_ABOUT THIS EXERCISE_
Take the entries that follow and return exactly the lines from the one holding "1. Coloque la" through the one holding "# Desvíos a 90 Grados", both included. Nothing else is needed.

_DATA SHOWN_
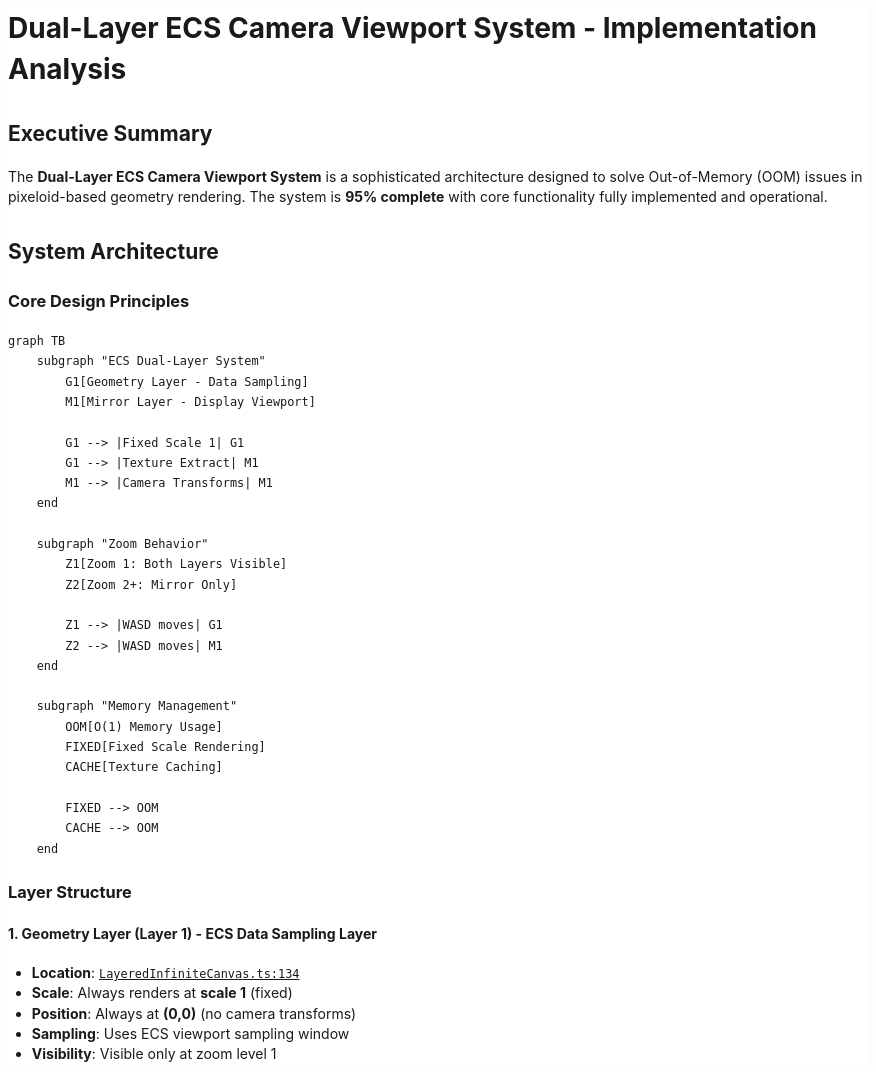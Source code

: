 # Dual-Layer ECS Camera Viewport System - Implementation Analysis

## Executive Summary

The **Dual-Layer ECS Camera Viewport System** is a sophisticated architecture designed to solve Out-of-Memory (OOM) issues in pixeloid-based geometry rendering. The system is **95% complete** with core functionality fully implemented and operational.

## System Architecture

### Core Design Principles

```mermaid
graph TB
    subgraph "ECS Dual-Layer System"
        G1[Geometry Layer - Data Sampling]
        M1[Mirror Layer - Display Viewport]
        
        G1 --> |Fixed Scale 1| G1
        G1 --> |Texture Extract| M1
        M1 --> |Camera Transforms| M1
    end
    
    subgraph "Zoom Behavior"
        Z1[Zoom 1: Both Layers Visible]
        Z2[Zoom 2+: Mirror Only]
        
        Z1 --> |WASD moves| G1
        Z2 --> |WASD moves| M1
    end
    
    subgraph "Memory Management"
        OOM[O(1) Memory Usage]
        FIXED[Fixed Scale Rendering]
        CACHE[Texture Caching]
        
        FIXED --> OOM
        CACHE --> OOM
    end
```

### Layer Structure

#### 1. Geometry Layer (Layer 1) - ECS Data Sampling Layer
- **Location**: [`LayeredInfiniteCanvas.ts:134`](app/src/game/LayeredInfiniteCanvas.ts#L134)
- **Scale**: Always renders at **scale 1** (fixed)
- **Position**: Always at **(0,0)** (no camera transforms)
- **Sampling**: Uses ECS viewport sampling window
- **Visibility**: Visible only at zoom level 1

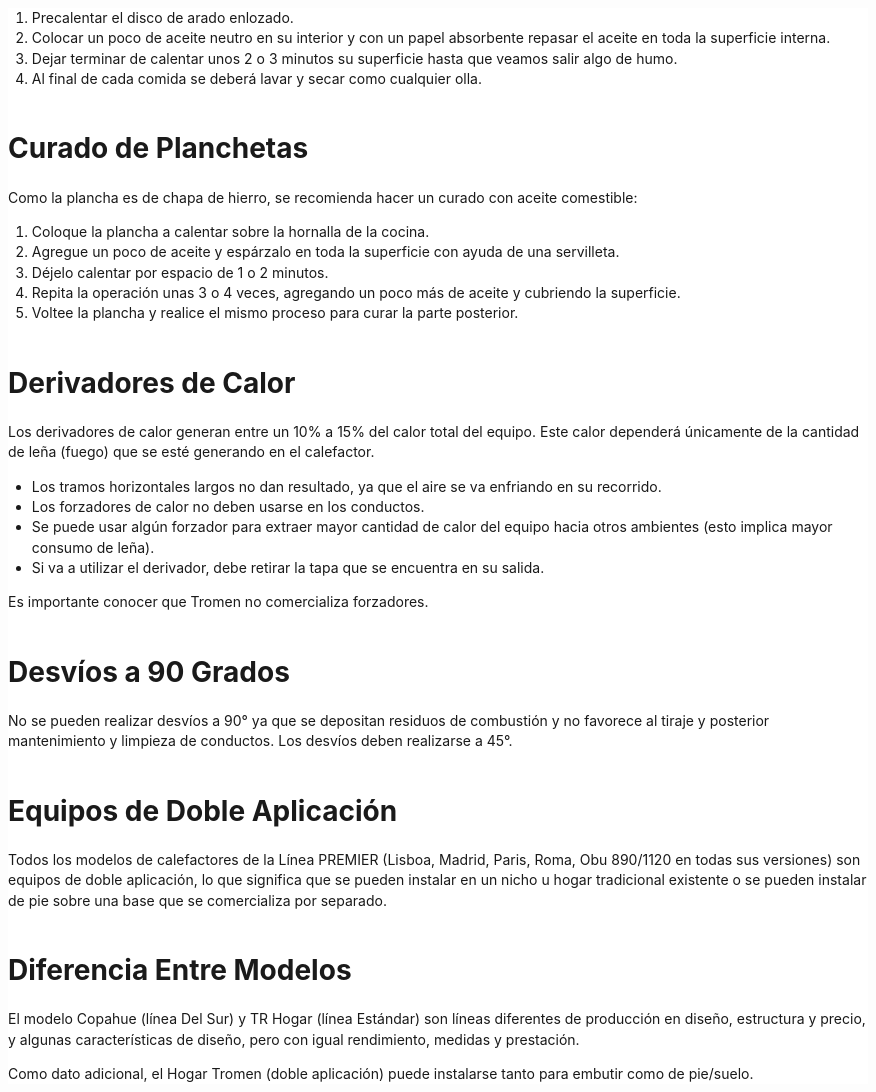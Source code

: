 1. Precalentar el disco de arado enlozado.
2. Colocar un poco de aceite neutro en su interior y con un papel absorbente repasar el aceite en toda la superficie interna.
3. Dejar terminar de calentar unos 2 o 3 minutos su superficie hasta que veamos salir algo de humo.
4. Al final de cada comida se deberá lavar y secar como cualquier olla.

# Curado de Planchetas

Como la plancha es de chapa de hierro, se recomienda hacer un curado con aceite comestible:

1. Coloque la plancha a calentar sobre la hornalla de la cocina.
2. Agregue un poco de aceite y espárzalo en toda la superficie con ayuda de una servilleta.
3. Déjelo calentar por espacio de 1 o 2 minutos.
4. Repita la operación unas 3 o 4 veces, agregando un poco más de aceite y cubriendo la superficie.
5. Voltee la plancha y realice el mismo proceso para curar la parte posterior.

# Derivadores de Calor

Los derivadores de calor generan entre un 10% a 15% del calor total del equipo. Este calor dependerá únicamente de la cantidad de leña (fuego) que se esté generando en el calefactor.

- Los tramos horizontales largos no dan resultado, ya que el aire se va enfriando en su recorrido.
- Los forzadores de calor no deben usarse en los conductos.
- Se puede usar algún forzador para extraer mayor cantidad de calor del equipo hacia otros ambientes (esto implica mayor consumo de leña).
- Si va a utilizar el derivador, debe retirar la tapa que se encuentra en su salida.

Es importante conocer que Tromen no comercializa forzadores.

# Desvíos a 90 Grados

No se pueden realizar desvíos a 90° ya que se depositan residuos de combustión y no favorece al tiraje y posterior mantenimiento y limpieza de conductos. Los desvíos deben realizarse a 45°.

# Equipos de Doble Aplicación

Todos los modelos de calefactores de la Línea PREMIER (Lisboa, Madrid, Paris, Roma, Obu 890/1120 en todas sus versiones) son equipos de doble aplicación, lo que significa que se pueden instalar en un nicho u hogar tradicional existente o se pueden instalar de pie sobre una base que se comercializa por separado.

# Diferencia Entre Modelos

El modelo Copahue (línea Del Sur) y TR Hogar (línea Estándar) son líneas diferentes de producción en diseño, estructura y precio, y algunas características de diseño, pero con igual rendimiento, medidas y prestación.

Como dato adicional, el Hogar Tromen (doble aplicación) puede instalarse tanto para embutir como de pie/suelo.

_OUTPUT FOR THIS TASK_
1. Coloque la plancha a calentar sobre la hornalla de la cocina.
2. Agregue un poco de aceite y espárzalo en toda la superficie con ayuda de una servilleta.
3. Déjelo calentar por espacio de 1 o 2 minutos.
4. Repita la operación unas 3 o 4 veces, agregando un poco más de aceite y cubriendo la superficie.
5. Voltee la plancha y realice el mismo proceso para curar la parte posterior.

# Derivadores de Calor

Los derivadores de calor generan entre un 10% a 15% del calor total del equipo. Este calor dependerá únicamente de la cantidad de leña (fuego) que se esté generando en el calefactor.

- Los tramos horizontales largos no dan resultado, ya que el aire se va enfriando en su recorrido.
- Los forzadores de calor no deben usarse en los conductos.
- Se puede usar algún forzador para extraer mayor cantidad de calor del equipo hacia otros ambientes (esto implica mayor consumo de leña).
- Si va a utilizar el derivador, debe retirar la tapa que se encuentra en su salida.

Es importante conocer que Tromen no comercializa forzadores.

# Desvíos a 90 Grados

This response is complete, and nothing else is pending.